Daniel Baida Su contributes the fifth essay as well. In it, he looks at the problems that arise when leaders mix Christianity with politics, and how both exclusiveness and tolerance characterize the Christian faith. Su asserts that Chinese culture needs to realize transcendent, absolute truth if it is to be able to truly integrate with the culture of the West. One culture will not view another culture as a brother until all men submit to a righteousness greater than themselves.
Yuan Zhiming’s second essay in this collection centers around his experience at the American National Prayer Breakfast in 1992. Yuan states that the source of democracy is the belief that man is both fallen and sinful and that he is made in the image of God. This essay does, unfortunately, place too much emphasis on man’s rights to freedom and the pursuit of happiness and not enough on his responsibility for holiness, as well as, like Yang Jianli, tying democracy perhaps too closely to the person of Christ. Still, Yuan’s emphasis on trust in God as the basis for good government is commendable.
“The Authority of the Soul,” chapter seven, is Yuan Zhiming’s third contribution to this book. This essay points out the necessity of realizing the importance of the soul when governing a nation. The problem with China, Yuan says, is her failure to recognize the importance of faith. Knowledge is held high, but without faith, knowledge cannot change people. Yuan goes on to show how the Christian influences of democratic Western cultures cannot be denied, and that without these influences, democracy would not be able to exist. At the end of the essay, Yuan warns against taking democracy too far and worshiping the freedom for its own sake, a phenomenon he sees taking place in the United States.
Wu Xiagui takes his chapter in a slightly different direction with “The Christian Faith and Contemporary Literature and Arts.” Wu’s argument is that Christians must reclaim the arts and turn them into vehicles for sharing God with the culture. He points to the artists (visual, literary, and musical) of centuries past, showing how their art was not only at the very highest level of aesthetic beauty and skill, but also a primary way in which biblical truths were communicated to many sorts of people. Wu concludes with a plea to Christian artists to let their God-given creativity be focused on sharing the Gospel.

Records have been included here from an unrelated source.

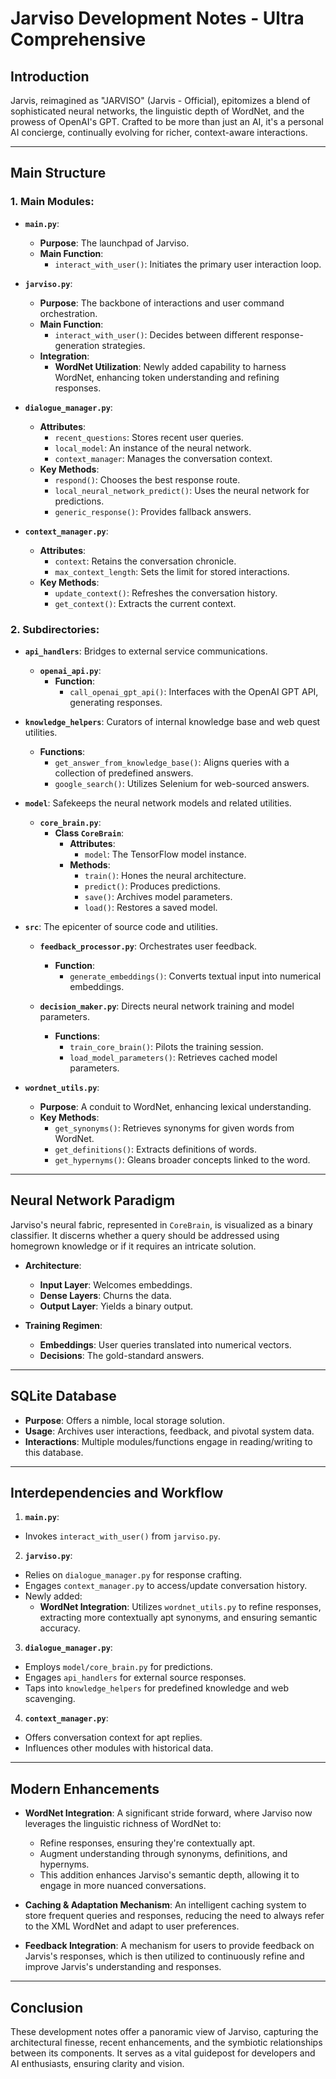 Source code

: # Jarviso Development Notes - Ultra Comprehensive

## Introduction

Jarvis, reimagined as "JARVISO" (Jarvis - Official), epitomizes a blend of sophisticated neural networks, the linguistic depth of WordNet, and the prowess of OpenAI's GPT. Crafted to be more than just an AI, it's a personal AI concierge, continually evolving for richer, context-aware interactions.

---

## Main Structure

### 1. **Main Modules**:

- **`main.py`**:
  - **Purpose**: The launchpad of Jarviso.
  - **Main Function**: 
    - `interact_with_user()`: Initiates the primary user interaction loop.
  
- **`jarviso.py`**:
  - **Purpose**: The backbone of interactions and user command orchestration.
  - **Main Function**: 
    - `interact_with_user()`: Decides between different response-generation strategies.
  - **Integration**:
    - **WordNet Utilization**: Newly added capability to harness WordNet, enhancing token understanding and refining responses.

- **`dialogue_manager.py`**:
  - **Attributes**: 
    - `recent_questions`: Stores recent user queries.
    - `local_model`: An instance of the neural network.
    - `context_manager`: Manages the conversation context.
  - **Key Methods**: 
    - `respond()`: Chooses the best response route.
    - `local_neural_network_predict()`: Uses the neural network for predictions.
    - `generic_response()`: Provides fallback answers.

- **`context_manager.py`**:
  - **Attributes**: 
    - `context`: Retains the conversation chronicle.
    - `max_context_length`: Sets the limit for stored interactions.
  - **Key Methods**: 
    - `update_context()`: Refreshes the conversation history.
    - `get_context()`: Extracts the current context.

### 2. **Subdirectories**:

- **`api_handlers`**: Bridges to external service communications.
  - **`openai_api.py`**:
    - **Function**: 
      - `call_openai_gpt_api()`: Interfaces with the OpenAI GPT API, generating responses.

- **`knowledge_helpers`**: Curators of internal knowledge base and web quest utilities.
  - **Functions**: 
    - `get_answer_from_knowledge_base()`: Aligns queries with a collection of predefined answers.
    - `google_search()`: Utilizes Selenium for web-sourced answers.

- **`model`**: Safekeeps the neural network models and related utilities.
  - **`core_brain.py`**:
    - **Class `CoreBrain`**:
      - **Attributes**: 
        - `model`: The TensorFlow model instance.
      - **Methods**: 
        - `train()`: Hones the neural architecture.
        - `predict()`: Produces predictions.
        - `save()`: Archives model parameters.
        - `load()`: Restores a saved model.

- **`src`**: The epicenter of source code and utilities.
  - **`feedback_processor.py`**: Orchestrates user feedback.
    - **Function**: 
      - `generate_embeddings()`: Converts textual input into numerical embeddings.
  
  - **`decision_maker.py`**: Directs neural network training and model parameters.
    - **Functions**: 
      - `train_core_brain()`: Pilots the training session.
      - `load_model_parameters()`: Retrieves cached model parameters.

- **`wordnet_utils.py`**:
  - **Purpose**: A conduit to WordNet, enhancing lexical understanding.
  - **Key Methods**:
    - `get_synonyms()`: Retrieves synonyms for given words from WordNet.
    - `get_definitions()`: Extracts definitions of words.
    - `get_hypernyms()`: Gleans broader concepts linked to the word.

---

## Neural Network Paradigm

Jarviso's neural fabric, represented in `CoreBrain`, is visualized as a binary classifier. It discerns whether a query should be addressed using homegrown knowledge or if it requires an intricate solution.

- **Architecture**: 
  - **Input Layer**: Welcomes embeddings.
  - **Dense Layers**: Churns the data.
  - **Output Layer**: Yields a binary output.

- **Training Regimen**: 
  - **Embeddings**: User queries translated into numerical vectors.
  - **Decisions**: The gold-standard answers.

---

## SQLite Database

- **Purpose**: Offers a nimble, local storage solution.
- **Usage**: Archives user interactions, feedback, and pivotal system data.
- **Interactions**: Multiple modules/functions engage in reading/writing to this database.

---

## Interdependencies and Workflow

1. **`main.py`**:
  - Invokes `interact_with_user()` from `jarviso.py`.

2. **`jarviso.py`**:
  - Relies on `dialogue_manager.py` for response crafting.
  - Engages `context_manager.py` to access/update conversation history.
  - Newly added: 
    - **WordNet Integration**: Utilizes `wordnet_utils.py` to refine responses, extracting more contextually apt synonyms, and ensuring semantic accuracy.

3. **`dialogue_manager.py`**:
  - Employs `model/core_brain.py` for predictions.
  - Engages `api_handlers` for external source responses.
  - Taps into `knowledge_helpers` for predefined knowledge and web scavenging.

4. **`context_manager.py`**:
  - Offers conversation context for apt replies.
  - Influences other modules with historical data.

---

## Modern Enhancements

- **WordNet Integration**: A significant stride forward, where Jarviso now leverages the linguistic richness of WordNet to:
  - Refine responses, ensuring they're contextually apt.
  - Augment understanding through synonyms, definitions, and hypernyms.
  - This addition enhances Jarviso's semantic depth, allowing it to engage in more nuanced conversations.

- **Caching & Adaptation Mechanism**: An intelligent caching system to store frequent queries and responses, reducing the need to always refer to the XML WordNet and adapt to user preferences.

- **Feedback Integration**: A mechanism for users to provide feedback on Jarvis's responses, which is then utilized to continuously refine and improve Jarvis's understanding and responses.

---

## Conclusion

These development notes offer a panoramic view of Jarviso, capturing the architectural finesse, recent enhancements, and the symbiotic relationships between its components. It serves as a vital guidepost for developers and AI enthusiasts, ensuring clarity and vision.

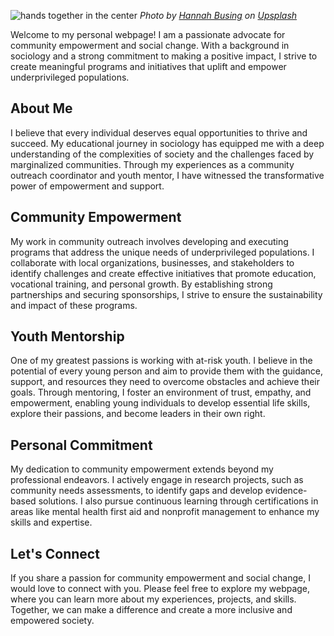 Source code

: ---
---

![hands together in the center](./assets/images/hands-together-busing-2020.jpg)
_Photo by [Hannah Busing](https://unsplash.com/@hannahbusing?utm_source=unsplash&utm_medium=referral&utm_content=creditCopyText) on [Upsplash](https://unsplash.com/photos/Zyx1bK9mqmA?utm_source=unsplash&utm_medium=referral&utm_content=creditCopyText)_

Welcome to my personal webpage! I am a passionate advocate for community empowerment and social change. With a background in sociology and a strong commitment to making a positive impact, I strive to create meaningful programs and initiatives that uplift and empower underprivileged populations.

## About Me

I believe that every individual deserves equal opportunities to thrive and succeed. My educational journey in sociology has equipped me with a deep understanding of the complexities of society and the challenges faced by marginalized communities. Through my experiences as a community outreach coordinator and youth mentor, I have witnessed the transformative power of empowerment and support.

## Community Empowerment

My work in community outreach involves developing and executing programs that address the unique needs of underprivileged populations. I collaborate with local organizations, businesses, and stakeholders to identify challenges and create effective initiatives that promote education, vocational training, and personal growth. By establishing strong partnerships and securing sponsorships, I strive to ensure the sustainability and impact of these programs.

## Youth Mentorship

One of my greatest passions is working with at-risk youth. I believe in the potential of every young person and aim to provide them with the guidance, support, and resources they need to overcome obstacles and achieve their goals. Through mentoring, I foster an environment of trust, empathy, and empowerment, enabling young individuals to develop essential life skills, explore their passions, and become leaders in their own right.

## Personal Commitment

My dedication to community empowerment extends beyond my professional endeavors. I actively engage in research projects, such as community needs assessments, to identify gaps and develop evidence-based solutions. I also pursue continuous learning through certifications in areas like mental health first aid and nonprofit management to enhance my skills and expertise.

## Let's Connect

If you share a passion for community empowerment and social change, I would love to connect with you. Please feel free to explore my webpage, where you can learn more about my experiences, projects, and skills. Together, we can make a difference and create a more inclusive and empowered society.
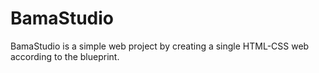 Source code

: # BamaStudio

BamaStudio is a simple web project by creating a single HTML-CSS web according to the blueprint.
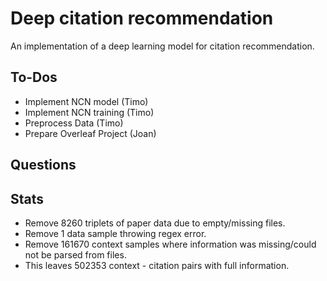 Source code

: # Deep citation recommendation
An implementation of a deep learning model for citation recommendation.

## To-Dos
* Implement NCN model (Timo)
* Implement NCN training (Timo)
* Preprocess Data (Timo)
* Prepare Overleaf Project (Joan)
 
## Questions


## Stats  
* Remove 8260 triplets of paper data due to empty/missing files. 
* Remove 1 data sample throwing regex error.   
* Remove 161670 context samples where information was missing/could not be parsed from files.  
* This leaves 502353 context - citation pairs with full information.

“Can Chinese Intellectuals Carry Their Cross? Issues facing Christian Chinese intellectuals in mainland China” discusses the ways that Chinese intellectuals come to faith and live their lives as Christians. Huo Shui explains some of the difficulties faced by intellectuals, including their feelings of isolation as Christians, their lack of foundational biblical knowledge (unless training is given), and the fact that most of the books about Christianity available in China are written from an academic, not spiritual, worldview. Huo ends with encouragement for Western missionaries and those watching China from a distance to consider “the role of Chinese intellectuals in accomplishing God’s purposes.”

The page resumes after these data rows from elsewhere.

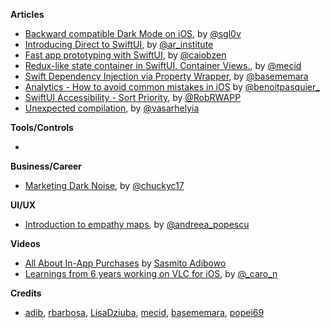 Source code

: **Articles**

* [Backward compatible Dark Mode on iOS](https://www.onswiftwings.com/posts/dark-mode/), by [@sgl0v](https://twitter.com/sgl0v)
* [Introducing Direct to SwiftUI](http://www.alwaysrightinstitute.com/directtoswiftui/), by [@ar_institute](https://twitter.com/ar_institute)
* [Fast app prototyping with SwiftUI](https://medium.com/flawless-app-stories/fast-app-prototyping-with-swiftui-39ae03ab3eaa), by [@caiobzen](https://twitter.com/caiobzen)
* [Redux-like state container in SwiftUI. Container Views.](https://mecid.github.io/2019/10/02/redux-like-state-container-in-swiftui-part3/), by [@mecid](https://twitter.com/mecid)
* [Swift Dependency Injection via Property Wrapper](https://basememara.com/swift-dependency-injection-via-property-wrapper/), by [@basememara](https://twitter.com/basememara)
* [Analytics - How to avoid common mistakes in iOS](https://benoitpasquier.com/common-mistakes-analytics-ios-app/) by [@benoitpasquier_](https://twitter.com/benoitpasquier_)
* [SwiftUI Accessibility - Sort Priority](https://rwapp.co.uk/2019/10/02/SwiftUI-Sort-Priority/), by [@RobRWAPP](https://twitter.com/RobRWAPP)
* [Unexpected compilation](https://blog.alltheflow.com/unexpected-compilation/), by [@vasarhelyia](https://twitter.com/vasarhelyia)

**Tools/Controls**

*

**Business/Career**

* [Marketing Dark Noise](https://charliemchapman.com/posts/2019/9/27/marketing-dark-noise/), by [@chuckyc17](https://twitter.com/chuckyc17)

**UI/UX**

* [Introduction to empathy maps](https://uxdesign.cc/introduction-to-empathy-maps-56554b80872d), by [@andreea_popescu](https://twitter.com/andreea_popescu)

**Videos**

* [All About In-App Purchases](https://cutecoder.org/business/all-about-in-app-purchase/) by [Sasmito Adibowo](https://twitter.com/SasmitoAdibowo)
* [Learnings from 6 years working on VLC for iOS](https://vimeo.com/362126060), by [@_caro_n](https://twitter.com/_caro_n)

**Credits**

* [adib](https://github.com/adib), [rbarbosa](https://github.com/rbarbosa), [LisaDziuba](https://github.com/lisadziuba), [mecid](https://github.com/mecid), [basememara](https://github.com/basememara), [popei69](https://github.com/popei69)

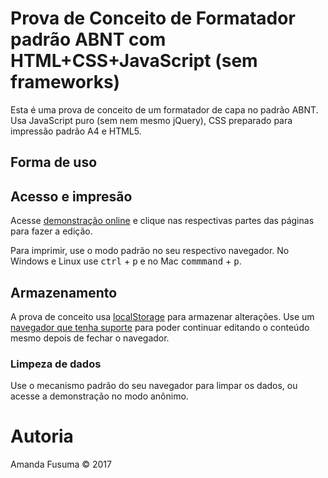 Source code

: # Prova de Conceito de Formatador padrão ABNT com HTML+CSS+JavaScript (sem frameworks)
Esta é uma prova de conceito de um formatador de capa no padrão ABNT. Usa
JavaScript puro (sem nem mesmo jQuery), CSS preparado para impressão padrão A4
e HTML5.

## Forma de uso

## Acesso e impresão
Acesse [demonstração online](https://afusuma.github.io/abnt-formatador-poc) e
clique nas respectivas partes das páginas para fazer a edição.

Para imprimir, use o modo padrão no seu respectivo navegador. No Windows e Linux
use <kbd>ctrl</kbd> + <kbd>p</kbd> e no Mac <kbd>commmand</kbd> + <kbd>p</kbd>.

## Armazenamento

A prova de conceito usa [localStorage](https://developer.mozilla.org/pt-BR/docs/Web/API/Window/Window.localStorage)
para armazenar alterações. Use um [navegador que tenha suporte](https://caniuse.com/#search=localStorage)
para poder continuar editando o conteúdo mesmo depois de fechar o navegador.

### Limpeza de dados

Use o mecanismo padrão do seu navegador para limpar os dados, ou acesse a
demonstração no modo anônimo.

# Autoria
Amanda Fusuma © 2017
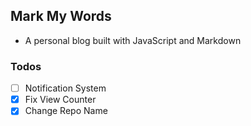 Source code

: ## Mark My Words

- A personal blog built with JavaScript and Markdown

### Todos

- [ ] Notification System
- [x] Fix View Counter
- [x] Change Repo Name
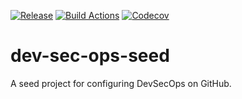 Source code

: [![Release][release-img]][release]
[![Build Actions][build-action-img]][build-action]
[![Codecov][codecov-img]][codecov]

# dev-sec-ops-seed

A seed project for configuring DevSecOps on GitHub.

[release-img]: https://img.shields.io/github/release/danielpacak/dev-sec-ops-seed.svg
[release]: https://github.com/danielpacak/dev-sec-ops-seed/releases
[build-action-img]: https://github.com/danielpacak/dev-sec-ops-seed/workflows/build/badge.svg
[build-action]: https://github.com/danielpacak/dev-sec-ops-seed/actions
[codecov-img]: https://codecov.io/gh/danielpacak/dev-sec-ops-seed/branch/master/graph/badge.svg
[codecov]: https://codecov.io/gh/danielpacak/dev-sec-ops-seed
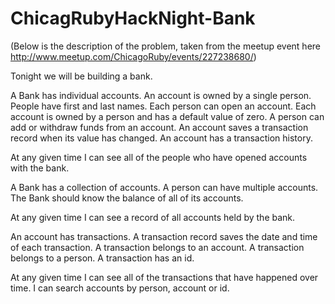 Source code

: # ChicagRubyHackNight-Bank

(Below is the description of the problem, taken from the meetup event here http://www.meetup.com/ChicagoRuby/events/227238680/)

Tonight we will be building a bank.

A Bank has individual accounts. An account is owned by a single person. People have first and last names. Each person can open an account. Each account is owned by a person and has a default value of zero. A person can add or withdraw funds from an account. An account saves a transaction record when its value has changed. An account has a transaction history.

At any given time I can see all of the people who have opened accounts with the bank.

A Bank has a collection of accounts. A person can have multiple accounts. The Bank should know the balance of all of its accounts.

At any given time I can see a record of all accounts held by the bank.

An account has transactions. A transaction record saves the date and time of each transaction. A transaction belongs to an account. A transaction belongs to a person. A transaction has an id.

At any given time I can see all of the transactions that have happened over time. I can search accounts by person, account or id.
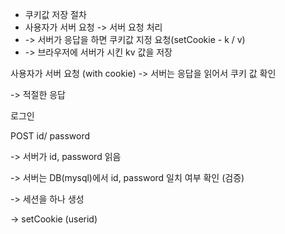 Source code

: * 쿠키값 저장 절차
* 사용자가 서버 요청 -> 서버 요청 처리
* -> 서버가 응답을 하면 쿠키값 지정 요청(setCookie - k / v)
* -> 브라우저에 서버가 시킨 kv 값을 저장



사용자가 서버 요청 (with cookie) -> 서버는 응답을 읽어서 쿠키 값 확인

-> 적절한 응답



로그인

POST id/ password

-> 서버가 id, password 읽음

-> 서버는 DB(mysql)에서 id, password 일치 여부 확인 (검증)

-> 세션을 하나 생성

-> setCookie (userid)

The final chapter of Soul Searchig, a short essay on love, is more devotional than analytical. Xiang Rikui’s personal meditation seems slightly out of place when compared to the other articles, and yet still fits the concept of the book by giving insight into a Chinese intellectual’s response to the love of God.
The book as a whole is a good resource, and would be especially helpful as a discussion starter among those wondering how to serve mainland Chinese. Interaction with, as well as reading of, the essays in this book will help people think clearly and purposefully about the ways God is working in China.